| PROBLEM DESCRIPTION |
Your copy should match the entries exactly, except that it holds no pictures.

| GIVEN DATA |
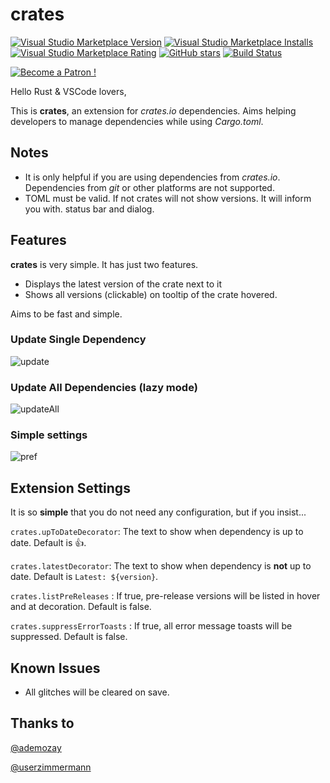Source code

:# crates

[![Visual Studio Marketplace Version](https://vsmarketplacebadge.apphb.com/version/serayuzgur.crates.svg)](https://vsmarketplacebadge.apphb.com/version/serayuzgur.crates.svg)
[![Visual Studio Marketplace Installs](https://vsmarketplacebadge.apphb.com/installs-short/serayuzgur.crates.svg)](https://vsmarketplacebadge.apphb.com/installs-short/serayuzgur.crates.svg)
[![Visual Studio Marketplace Rating](https://vsmarketplacebadge.apphb.com/rating-short/serayuzgur.crates.svg)](https://vsmarketplacebadge.apphb.com/rating-short/serayuzgur.crates.svg)
[![GitHub stars](https://img.shields.io/github/stars/serayuzgur/crates.svg)](https://github.com/serayuzgur/crates/stargazers)
[![Build Status](https://travis-ci.org/serayuzgur/crates.svg?branch=master)](https://travis-ci.org/serayuzgur/crates)

[![Become a Patron !](https://c5.patreon.com/external/logo/become_a_patron_button.png)](https://www.patreon.com/bePatron?u=11468905)

Hello Rust & VSCode lovers,

This is **crates**, an extension for _crates.io_ dependencies. Aims helping developers to manage dependencies while using _Cargo.toml_.

## Notes

- It is only helpful if you are using dependencies from _crates.io_. Dependencies from _git_ or other platforms are not supported.
- TOML must be valid. If not crates will not show versions. It will inform you with. status bar and dialog.

## Features

**crates** is very simple. It has just two features.

- Displays the latest version of the crate next to it
- Shows all versions (clickable) on tooltip of the crate hovered.

Aims to be fast and simple.

### Update Single Dependency

![update](https://github.com/serayuzgur/crates/raw/master/update.gif)

### Update All Dependencies (lazy mode)

![updateAll](https://github.com/serayuzgur/crates/raw/master/updateAll.gif)

### Simple settings

![pref](https://github.com/serayuzgur/crates/raw/master/pref.png)

## Extension Settings

It is so **simple** that you do not need any configuration, but if you insist...

`crates.upToDateDecorator`: The text to show when dependency is up to date. Default is 👍.

`crates.latestDecorator`: The text to show when dependency is **not** up to date. Default is `Latest: ${version}`.

`crates.listPreReleases` : If true, pre-release versions will be listed in hover and at decoration. Default is false.

`crates.suppressErrorToasts` : If true, all error message toasts will be suppressed. Default is false.

## Known Issues

- All glitches will be cleared on save.

## Thanks to

[@ademozay](https://github.com/ademozay)

[@userzimmermann](https://github.com/userzimmermann)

| ANSWER BELOW |
Source code

:# crates

[![Visual Studio Marketplace Version](https://vsmarketplacebadge.apphb.com/version/serayuzgur.crates.svg)](https://vsmarketplacebadge.apphb.com/version/serayuzgur.crates.svg)
[![Visual Studio Marketplace Installs](https://vsmarketplacebadge.apphb.com/installs-short/serayuzgur.crates.svg)](https://vsmarketplacebadge.apphb.com/installs-short/serayuzgur.crates.svg)
[![Visual Studio Marketplace Rating](https://vsmarketplacebadge.apphb.com/rating-short/serayuzgur.crates.svg)](https://vsmarketplacebadge.apphb.com/rating-short/serayuzgur.crates.svg)
[![GitHub stars](https://img.shields.io/github/stars/serayuzgur/crates.svg)](https://github.com/serayuzgur/crates/stargazers)
[![Build Status](https://travis-ci.org/serayuzgur/crates.svg?branch=master)](https://travis-ci.org/serayuzgur/crates)

[![Become a Patron !](https://c5.patreon.com/external/logo/become_a_patron_button.png)](https://www.patreon.com/bePatron?u=11468905)

Hello Rust & VSCode lovers,

This is **crates**, an extension for _crates.io_ dependencies. Aims helping developers to manage dependencies while using _Cargo.toml_.

## Notes

- It is only helpful if you are using dependencies from _crates.io_. Dependencies from _git_ or other platforms are not supported.
- TOML must be valid. If not crates will not show versions. It will inform you with. status bar and dialog.

## Features

**crates** is very simple. It has just two features.

- Displays the latest version of the crate next to it
- Shows all versions (clickable) on tooltip of the crate hovered.

Aims to be fast and simple.

### Update Single Dependency

![update](https://github.com/serayuzgur/crates/raw/master/update.gif)

### Update All Dependencies (lazy mode)

![updateAll](https://github.com/serayuzgur/crates/raw/master/updateAll.gif)

### Simple settings

![pref](https://github.com/serayuzgur/crates/raw/master/pref.png)

## Extension Settings

It is so **simple** that you do not need any configuration, but if you insist...

`crates.upToDateDecorator`: The text to show when dependency is up to date. Default is 👍.

`crates.latestDecorator`: The text to show when dependency is **not** up to date. Default is `Latest: ${version}`.

`crates.listPreReleases` : If true, pre-release versions will be listed in hover and at decoration. Default is false.

`crates.suppressErrorToasts` : If true, all error message toasts will be suppressed. Default is false.

## Known Issues

- All glitches will be cleared on save.

## Thanks to

[@ademozay](https://github.com/ademozay)

[@userzimmermann](https://github.com/userzimmermann)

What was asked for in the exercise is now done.